**TASK INSTRUCTIONS:** Go through the entries below and print, exactly, the lines starting at the one with "- MPA vs. SPA" and ending at the one with "<!-- END WEIBO -->", keeping both ends and no others.

━━ DATA PROVIDED

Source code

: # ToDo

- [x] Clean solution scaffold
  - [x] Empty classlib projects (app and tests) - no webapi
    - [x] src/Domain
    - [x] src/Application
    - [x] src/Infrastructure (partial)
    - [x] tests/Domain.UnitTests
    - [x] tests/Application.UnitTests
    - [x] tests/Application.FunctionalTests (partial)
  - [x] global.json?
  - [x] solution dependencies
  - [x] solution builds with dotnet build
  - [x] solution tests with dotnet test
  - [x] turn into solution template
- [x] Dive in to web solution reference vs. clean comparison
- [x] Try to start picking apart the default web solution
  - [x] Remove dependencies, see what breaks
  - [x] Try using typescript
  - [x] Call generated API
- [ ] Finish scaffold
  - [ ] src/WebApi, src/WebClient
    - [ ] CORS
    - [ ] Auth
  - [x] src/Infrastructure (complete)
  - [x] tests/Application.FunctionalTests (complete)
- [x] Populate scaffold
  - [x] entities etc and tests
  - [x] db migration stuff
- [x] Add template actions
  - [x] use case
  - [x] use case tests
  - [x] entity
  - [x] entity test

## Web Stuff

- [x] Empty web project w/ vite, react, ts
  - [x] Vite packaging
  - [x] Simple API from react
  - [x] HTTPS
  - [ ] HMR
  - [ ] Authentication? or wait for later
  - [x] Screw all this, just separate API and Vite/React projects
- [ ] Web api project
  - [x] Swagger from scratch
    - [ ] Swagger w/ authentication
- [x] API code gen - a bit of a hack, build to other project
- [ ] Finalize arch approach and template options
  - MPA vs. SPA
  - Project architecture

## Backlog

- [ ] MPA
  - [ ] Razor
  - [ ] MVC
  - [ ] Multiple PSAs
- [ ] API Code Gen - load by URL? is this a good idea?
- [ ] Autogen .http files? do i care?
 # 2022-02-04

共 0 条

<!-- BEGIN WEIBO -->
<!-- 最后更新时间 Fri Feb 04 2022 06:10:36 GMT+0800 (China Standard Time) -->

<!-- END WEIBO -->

━━━━
━━ DATA PROVIDED

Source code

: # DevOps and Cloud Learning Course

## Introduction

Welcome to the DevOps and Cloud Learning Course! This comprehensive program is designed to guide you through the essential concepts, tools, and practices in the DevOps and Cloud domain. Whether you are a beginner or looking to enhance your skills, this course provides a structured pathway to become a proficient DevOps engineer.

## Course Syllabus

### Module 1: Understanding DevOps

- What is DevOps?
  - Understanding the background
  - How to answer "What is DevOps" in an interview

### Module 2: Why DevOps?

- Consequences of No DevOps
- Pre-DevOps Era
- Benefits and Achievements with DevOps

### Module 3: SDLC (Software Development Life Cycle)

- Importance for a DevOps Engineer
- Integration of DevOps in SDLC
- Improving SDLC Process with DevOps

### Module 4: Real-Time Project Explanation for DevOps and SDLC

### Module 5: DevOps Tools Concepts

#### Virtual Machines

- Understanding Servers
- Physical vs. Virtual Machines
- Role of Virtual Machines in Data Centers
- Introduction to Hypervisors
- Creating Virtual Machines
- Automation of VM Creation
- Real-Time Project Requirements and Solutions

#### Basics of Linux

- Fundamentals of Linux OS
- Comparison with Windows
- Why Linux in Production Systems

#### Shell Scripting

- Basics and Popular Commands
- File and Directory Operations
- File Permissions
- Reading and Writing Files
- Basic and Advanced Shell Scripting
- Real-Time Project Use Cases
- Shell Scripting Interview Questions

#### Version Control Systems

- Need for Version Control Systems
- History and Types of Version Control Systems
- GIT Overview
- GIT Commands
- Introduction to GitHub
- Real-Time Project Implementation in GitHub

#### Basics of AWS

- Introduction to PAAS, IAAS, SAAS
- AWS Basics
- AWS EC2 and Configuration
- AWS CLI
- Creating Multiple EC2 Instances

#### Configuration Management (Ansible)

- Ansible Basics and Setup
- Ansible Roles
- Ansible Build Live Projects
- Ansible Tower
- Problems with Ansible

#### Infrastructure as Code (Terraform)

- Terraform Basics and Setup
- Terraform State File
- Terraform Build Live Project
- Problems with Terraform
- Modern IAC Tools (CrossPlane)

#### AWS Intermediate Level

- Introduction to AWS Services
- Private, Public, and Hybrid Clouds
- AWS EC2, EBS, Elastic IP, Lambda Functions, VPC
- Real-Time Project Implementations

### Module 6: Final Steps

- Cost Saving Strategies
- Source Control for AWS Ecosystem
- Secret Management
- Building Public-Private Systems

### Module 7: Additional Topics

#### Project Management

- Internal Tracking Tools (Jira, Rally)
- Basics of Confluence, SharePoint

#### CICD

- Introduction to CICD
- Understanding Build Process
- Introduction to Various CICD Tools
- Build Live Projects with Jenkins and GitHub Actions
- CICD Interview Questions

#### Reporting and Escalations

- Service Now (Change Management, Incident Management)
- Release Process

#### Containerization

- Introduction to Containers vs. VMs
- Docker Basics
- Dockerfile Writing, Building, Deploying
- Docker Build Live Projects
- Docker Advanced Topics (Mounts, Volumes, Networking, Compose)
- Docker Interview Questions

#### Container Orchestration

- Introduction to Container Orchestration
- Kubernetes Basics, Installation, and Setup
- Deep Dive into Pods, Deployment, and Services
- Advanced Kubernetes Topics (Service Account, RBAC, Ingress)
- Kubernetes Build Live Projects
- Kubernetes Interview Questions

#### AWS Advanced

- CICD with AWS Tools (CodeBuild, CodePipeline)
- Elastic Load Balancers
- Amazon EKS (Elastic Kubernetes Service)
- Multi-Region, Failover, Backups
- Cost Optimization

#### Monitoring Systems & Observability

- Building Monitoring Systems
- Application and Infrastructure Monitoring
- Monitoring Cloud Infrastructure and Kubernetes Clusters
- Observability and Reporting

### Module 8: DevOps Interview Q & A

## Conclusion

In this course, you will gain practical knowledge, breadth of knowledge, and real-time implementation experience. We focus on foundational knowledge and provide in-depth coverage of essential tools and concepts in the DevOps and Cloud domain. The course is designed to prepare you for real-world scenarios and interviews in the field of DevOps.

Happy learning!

━━━━

**RESULT FOR THIS TASK:**
  - MPA vs. SPA
  - Project architecture

## Backlog

- [ ] MPA
  - [ ] Razor
  - [ ] MVC
  - [ ] Multiple PSAs
- [ ] API Code Gen - load by URL? is this a good idea?
- [ ] Autogen .http files? do i care?
 # 2022-02-04

共 0 条

<!-- BEGIN WEIBO -->
<!-- 最后更新时间 Fri Feb 04 2022 06:10:36 GMT+0800 (China Standard Time) -->

<!-- END WEIBO -->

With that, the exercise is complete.